Amazon.com: 2 reviews
4 of 4 people found the following review helpful
After 25 Years of Dancing to this Album ... 16 Oct 2001
By Han List - Published on Amazon.com
Format: Audio CD
After 25 years of dancing to this album I still think it is the best around. It never fails to get everyone off their chairs. I first heard it during Carnaval in Eindhoven (the Netherlands) and I am sure it can be heard all over the world, wherever people want to have a party. There is one love song on side two that you can use to catch your breath, but every other song on the album is guaranteed to keep you moving, jumping, shaking, shouting, and then some.

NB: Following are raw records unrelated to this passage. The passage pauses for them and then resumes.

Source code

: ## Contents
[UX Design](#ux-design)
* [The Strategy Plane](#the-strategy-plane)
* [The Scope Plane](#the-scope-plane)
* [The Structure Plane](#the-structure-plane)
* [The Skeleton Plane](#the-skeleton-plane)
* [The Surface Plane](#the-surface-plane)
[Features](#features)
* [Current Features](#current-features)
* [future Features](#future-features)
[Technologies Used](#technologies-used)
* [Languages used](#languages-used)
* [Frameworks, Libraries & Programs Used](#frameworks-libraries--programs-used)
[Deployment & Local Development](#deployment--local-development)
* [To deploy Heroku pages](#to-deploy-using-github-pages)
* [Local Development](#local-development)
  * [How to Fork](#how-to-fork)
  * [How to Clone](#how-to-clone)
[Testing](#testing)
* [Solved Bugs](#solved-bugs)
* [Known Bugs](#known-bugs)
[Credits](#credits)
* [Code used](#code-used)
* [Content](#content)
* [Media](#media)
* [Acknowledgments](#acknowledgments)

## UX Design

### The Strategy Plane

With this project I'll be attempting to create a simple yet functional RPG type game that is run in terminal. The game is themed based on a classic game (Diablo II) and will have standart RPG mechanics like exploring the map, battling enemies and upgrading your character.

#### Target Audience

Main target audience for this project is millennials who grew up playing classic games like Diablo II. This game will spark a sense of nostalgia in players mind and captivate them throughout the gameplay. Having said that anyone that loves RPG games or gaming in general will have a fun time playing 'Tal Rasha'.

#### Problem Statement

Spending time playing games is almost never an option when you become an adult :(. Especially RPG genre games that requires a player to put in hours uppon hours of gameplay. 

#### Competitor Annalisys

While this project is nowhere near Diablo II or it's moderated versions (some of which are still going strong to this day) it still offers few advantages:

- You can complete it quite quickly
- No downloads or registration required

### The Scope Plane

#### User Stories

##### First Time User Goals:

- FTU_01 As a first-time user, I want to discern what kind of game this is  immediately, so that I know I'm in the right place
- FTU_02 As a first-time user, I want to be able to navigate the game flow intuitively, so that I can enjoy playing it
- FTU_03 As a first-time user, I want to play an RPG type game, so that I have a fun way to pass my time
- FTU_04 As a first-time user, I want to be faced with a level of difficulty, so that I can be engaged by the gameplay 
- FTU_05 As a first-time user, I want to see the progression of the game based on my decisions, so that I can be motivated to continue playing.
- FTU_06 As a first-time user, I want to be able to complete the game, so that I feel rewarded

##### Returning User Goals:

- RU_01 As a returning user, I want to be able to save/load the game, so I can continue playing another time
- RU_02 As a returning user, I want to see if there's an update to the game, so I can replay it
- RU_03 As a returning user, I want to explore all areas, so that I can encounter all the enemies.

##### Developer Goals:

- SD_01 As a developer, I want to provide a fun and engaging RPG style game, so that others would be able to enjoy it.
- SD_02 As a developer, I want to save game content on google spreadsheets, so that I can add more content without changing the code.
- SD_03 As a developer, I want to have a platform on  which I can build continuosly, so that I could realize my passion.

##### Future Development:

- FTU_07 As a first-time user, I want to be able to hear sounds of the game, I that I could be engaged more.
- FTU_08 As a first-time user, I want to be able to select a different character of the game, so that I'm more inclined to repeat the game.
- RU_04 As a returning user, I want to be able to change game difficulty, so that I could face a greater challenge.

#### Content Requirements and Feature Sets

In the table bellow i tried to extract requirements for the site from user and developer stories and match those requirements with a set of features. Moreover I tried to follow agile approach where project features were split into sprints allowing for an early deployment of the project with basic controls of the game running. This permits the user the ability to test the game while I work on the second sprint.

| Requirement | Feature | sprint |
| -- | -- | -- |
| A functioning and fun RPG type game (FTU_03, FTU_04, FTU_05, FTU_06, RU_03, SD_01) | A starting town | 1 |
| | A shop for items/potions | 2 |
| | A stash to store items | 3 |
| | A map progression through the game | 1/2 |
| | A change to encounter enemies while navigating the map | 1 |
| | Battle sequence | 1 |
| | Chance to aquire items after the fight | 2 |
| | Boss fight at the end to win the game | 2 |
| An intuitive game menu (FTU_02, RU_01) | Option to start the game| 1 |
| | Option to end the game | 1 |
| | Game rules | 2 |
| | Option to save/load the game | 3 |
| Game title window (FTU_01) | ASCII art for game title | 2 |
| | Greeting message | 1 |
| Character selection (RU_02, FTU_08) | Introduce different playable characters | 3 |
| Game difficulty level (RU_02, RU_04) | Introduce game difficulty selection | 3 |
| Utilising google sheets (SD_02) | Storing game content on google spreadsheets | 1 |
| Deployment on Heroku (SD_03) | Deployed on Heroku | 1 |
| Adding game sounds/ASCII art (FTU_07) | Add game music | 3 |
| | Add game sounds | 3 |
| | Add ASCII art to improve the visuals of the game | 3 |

"Anybody got a whistle out there? Soul . . . Soul!!!" 24 Jan 2012
By The Delite Rancher - Published on Amazon.com
Format: Audio CD
"8th Sacrament" is a Compas classic. It's arguably one of the strongest recordings in the Afropop-Caribbean pantheon. While the album proudly hangs 1974 on its sleeve, the vintage production will always sound great. This was a fantastic and all too brief time period for the group in light of how they assimilated the international influences du jour. James Brown style funk and main land psychedelia is well infused into this live set. The psychedelic guitar and smokin' snare rhythm is worked into lengthy, hypnotic jams. In this deep trance, it is almost impossible to stay seated. This music comes with an unspoken ultimatum: get up and dance! The polyrhythms cook and the breaks are hot. "8th Sacrament" is no journey into ethnomusicology; this music is accessible and the songs are catchy. The audience is heard yelling in joy at the climaxes. Following the smokin' title track and 'Pace Domine,' 'Come Back My Love' offers a relaxed breather from the Carnival bliss. Spoken in English, 'Come Back My Love' is a soul ballad with a crooner swagger. 'Respect > Zapaton' is one of the album's highlights with its mind-expanding guitar work, Haitian rhythms, funky bass and sweet accordion. These guys are brilliant at taking a musical groove and slowing it down to eventually snap it back to life and throw in dozens of exciting breaks when least expected. 'New York,' 'Courai,' and 'Education' repeat this formula with the same high energy. Tabou Combo's best albums were their earliest, predating syths and the assimilation of pop music. "8th Sacrement" (also released as "New York City") stands along "Respect" and "A La Canne à Sucre" as the heavy weights. I have to imagine that even if you're not that into Haitian music, "8th Sacrement" has enough cross over elements to appeal. Take your "8th Sacrament" but read the warning on the side label: "May cause tired legs after hours of jubilant dancing!"